■ What is being asked ■
A word-for-word copy of the data is what's wanted; pictures stay out of it.

■ Exercise data ■

=== Begin Enclosure ===

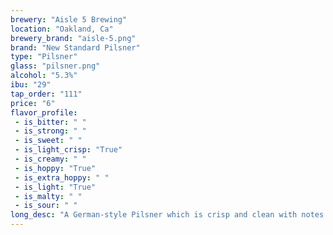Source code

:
 ```yaml
---
brewery: "Aisle 5 Brewing"
location: "Oakland, Ca"
brewery_brand: "aisle-5.png"
brand: "New Standard Pilsner"
type: "Pilsner"
glass: "pilsner.png"
alcohol: "5.3%"
ibu: "29"
tap_order: "111"
price: "6"
flavor_profile:
 - is_bitter: " "
 - is_strong: " "
 - is_sweet: " "
 - is_light_crisp: "True"
 - is_creamy: " "
 - is_hoppy: "True"
 - is_extra_hoppy: " "
 - is_light: "True"
 - is_malty: " "
 - is_sour: " "
long_desc: "A German-style Pilsner which is crisp and clean with notes of cracker, floral spicy hops, and a slight citrus character."
---
```

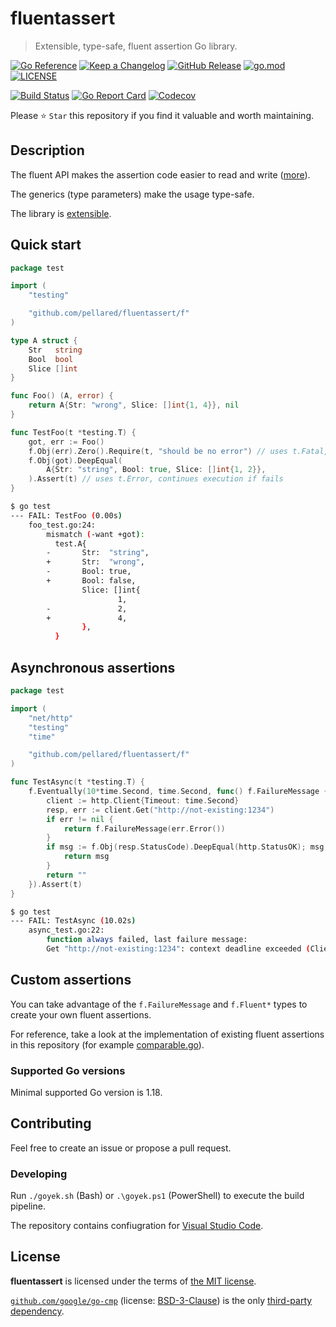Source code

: # fluentassert

> Extensible, type-safe, fluent assertion Go library.

[![Go Reference](https://pkg.go.dev/badge/github.com/pellared/fluentassert.svg)](https://pkg.go.dev/github.com/pellared/fluentassert)
[![Keep a Changelog](https://img.shields.io/badge/changelog-Keep%20a%20Changelog-%23E05735)](CHANGELOG.md)
[![GitHub Release](https://img.shields.io/github/v/release/pellared/fluentassert)](https://github.com/pellared/fluentassert/releases)
[![go.mod](https://img.shields.io/github/go-mod/go-version/pellared/fluentassert)](go.mod)
[![LICENSE](https://img.shields.io/github/license/pellared/fluentassert)](LICENSE)

[![Build Status](https://img.shields.io/github/workflow/status/pellared/fluentassert/build)](https://github.com/pellared/fluentassert/actions?query=workflow%3Abuild+branch%3Amain)
[![Go Report Card](https://goreportcard.com/badge/github.com/pellared/fluentassert)](https://goreportcard.com/report/github.com/pellared/fluentassert)
[![Codecov](https://codecov.io/gh/pellared/fluentassert/branch/main/graph/badge.svg)](https://codecov.io/gh/pellared/fluentassert)

Please ⭐ `Star` this repository if you find it valuable and worth maintaining.

## Description

The fluent API makes the assertion code easier
to read and write ([more](https://dave.cheney.net/2019/09/24/be-wary-of-functions-which-take-several-parameters-of-the-same-type)).

The generics (type parameters) make the usage type-safe.

The library is [extensible](#custom-assertions).

## Quick start

```go
package test

import (
	"testing"

	"github.com/pellared/fluentassert/f"
)

type A struct {
	Str   string
	Bool  bool
	Slice []int
}

func Foo() (A, error) {
	return A{Str: "wrong", Slice: []int{1, 4}}, nil
}

func TestFoo(t *testing.T) {
	got, err := Foo()
	f.Obj(err).Zero().Require(t, "should be no error") // uses t.Fatal, stops execution if fails
	f.Obj(got).DeepEqual(
		A{Str: "string", Bool: true, Slice: []int{1, 2}},
	).Assert(t) // uses t.Error, continues execution if fails
}
```

```sh
$ go test
--- FAIL: TestFoo (0.00s)
    foo_test.go:24:
        mismatch (-want +got):
          test.A{
        -       Str:  "string",
        +       Str:  "wrong",
        -       Bool: true,
        +       Bool: false,
                Slice: []int{
                        1,
        -               2,
        +               4,
                },
          }
```

## Asynchronous assertions

```go
package test

import (
	"net/http"
	"testing"
	"time"

	"github.com/pellared/fluentassert/f"
)

func TestAsync(t *testing.T) {
	f.Eventually(10*time.Second, time.Second, func() f.FailureMessage {
		client := http.Client{Timeout: time.Second}
		resp, err := client.Get("http://not-existing:1234")
		if err != nil {
			return f.FailureMessage(err.Error())
		}
		if msg := f.Obj(resp.StatusCode).DeepEqual(http.StatusOK); msg != "" {
			return msg
		}
		return ""
	}).Assert(t)
}
```

```sh
$ go test
--- FAIL: TestAsync (10.02s)
    async_test.go:22: 
        function always failed, last failure message:
        Get "http://not-existing:1234": context deadline exceeded (Client.Timeout exceeded while awaiting headers)
```

## Custom assertions

You can take advantage of the `f.FailureMessage` and `f.Fluent*` types
to create your own fluent assertions.

For reference, take a look at the implementation
of existing fluent assertions in this repository
(for example [comparable.go](f/comparable.go)).

### Supported Go versions

Minimal supported Go version is 1.18.

## Contributing

Feel free to create an issue or propose a pull request.

### Developing

Run `./goyek.sh` (Bash) or `.\goyek.ps1` (PowerShell)
to execute the build pipeline.

The repository contains confiugration for
[Visual Studio Code](https://code.visualstudio.com/).

## License

**fluentassert** is licensed under the terms of [the MIT license](LICENSE).

[`github.com/google/go-cmp`](https://github.com/google/go-cmp)
(license: [BSD-3-Clause](https://pkg.go.dev/github.com/google/go-cmp/cmp?tab=licenses))
is the only [third-party dependency](go.mod).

=== End Enclosure ===

■ Finished task ■
Source code

:
 ```yaml
---
brewery: "Aisle 5 Brewing"
location: "Oakland, Ca"
brewery_brand: "aisle-5.png"
brand: "New Standard Pilsner"
type: "Pilsner"
glass: "pilsner.png"
alcohol: "5.3%"
ibu: "29"
tap_order: "111"
price: "6"
flavor_profile:
 - is_bitter: " "
 - is_strong: " "
 - is_sweet: " "
 - is_light_crisp: "True"
 - is_creamy: " "
 - is_hoppy: "True"
 - is_extra_hoppy: " "
 - is_light: "True"
 - is_malty: " "
 - is_sour: " "
long_desc: "A German-style Pilsner which is crisp and clean with notes of cracker, floral spicy hops, and a slight citrus character."
---
```

Source code

: # fluentassert

> Extensible, type-safe, fluent assertion Go library.

[![Go Reference](https://pkg.go.dev/badge/github.com/pellared/fluentassert.svg)](https://pkg.go.dev/github.com/pellared/fluentassert)
[![Keep a Changelog](https://img.shields.io/badge/changelog-Keep%20a%20Changelog-%23E05735)](CHANGELOG.md)
[![GitHub Release](https://img.shields.io/github/v/release/pellared/fluentassert)](https://github.com/pellared/fluentassert/releases)
[![go.mod](https://img.shields.io/github/go-mod/go-version/pellared/fluentassert)](go.mod)
[![LICENSE](https://img.shields.io/github/license/pellared/fluentassert)](LICENSE)

[![Build Status](https://img.shields.io/github/workflow/status/pellared/fluentassert/build)](https://github.com/pellared/fluentassert/actions?query=workflow%3Abuild+branch%3Amain)
[![Go Report Card](https://goreportcard.com/badge/github.com/pellared/fluentassert)](https://goreportcard.com/report/github.com/pellared/fluentassert)
[![Codecov](https://codecov.io/gh/pellared/fluentassert/branch/main/graph/badge.svg)](https://codecov.io/gh/pellared/fluentassert)

Please ⭐ `Star` this repository if you find it valuable and worth maintaining.

## Description

The fluent API makes the assertion code easier
to read and write ([more](https://dave.cheney.net/2019/09/24/be-wary-of-functions-which-take-several-parameters-of-the-same-type)).

The generics (type parameters) make the usage type-safe.

The library is [extensible](#custom-assertions).

## Quick start

```go
package test

import (
	"testing"

	"github.com/pellared/fluentassert/f"
)

type A struct {
	Str   string
	Bool  bool
	Slice []int
}

func Foo() (A, error) {
	return A{Str: "wrong", Slice: []int{1, 4}}, nil
}

func TestFoo(t *testing.T) {
	got, err := Foo()
	f.Obj(err).Zero().Require(t, "should be no error") // uses t.Fatal, stops execution if fails
	f.Obj(got).DeepEqual(
		A{Str: "string", Bool: true, Slice: []int{1, 2}},
	).Assert(t) // uses t.Error, continues execution if fails
}
```

```sh
$ go test
--- FAIL: TestFoo (0.00s)
    foo_test.go:24:
        mismatch (-want +got):
          test.A{
        -       Str:  "string",
        +       Str:  "wrong",
        -       Bool: true,
        +       Bool: false,
                Slice: []int{
                        1,
        -               2,
        +               4,
                },
          }
```

## Asynchronous assertions

```go
package test

import (
	"net/http"
	"testing"
	"time"

	"github.com/pellared/fluentassert/f"
)

func TestAsync(t *testing.T) {
	f.Eventually(10*time.Second, time.Second, func() f.FailureMessage {
		client := http.Client{Timeout: time.Second}
		resp, err := client.Get("http://not-existing:1234")
		if err != nil {
			return f.FailureMessage(err.Error())
		}
		if msg := f.Obj(resp.StatusCode).DeepEqual(http.StatusOK); msg != "" {
			return msg
		}
		return ""
	}).Assert(t)
}
```

```sh
$ go test
--- FAIL: TestAsync (10.02s)
    async_test.go:22: 
        function always failed, last failure message:
        Get "http://not-existing:1234": context deadline exceeded (Client.Timeout exceeded while awaiting headers)
```

## Custom assertions

You can take advantage of the `f.FailureMessage` and `f.Fluent*` types
to create your own fluent assertions.

For reference, take a look at the implementation
of existing fluent assertions in this repository
(for example [comparable.go](f/comparable.go)).

### Supported Go versions

Minimal supported Go version is 1.18.

## Contributing

Feel free to create an issue or propose a pull request.

### Developing

Run `./goyek.sh` (Bash) or `.\goyek.ps1` (PowerShell)
to execute the build pipeline.

The repository contains confiugration for
[Visual Studio Code](https://code.visualstudio.com/).

## License

**fluentassert** is licensed under the terms of [the MIT license](LICENSE).

[`github.com/google/go-cmp`](https://github.com/google/go-cmp)
(license: [BSD-3-Clause](https://pkg.go.dev/github.com/google/go-cmp/cmp?tab=licenses))
is the only [third-party dependency](go.mod).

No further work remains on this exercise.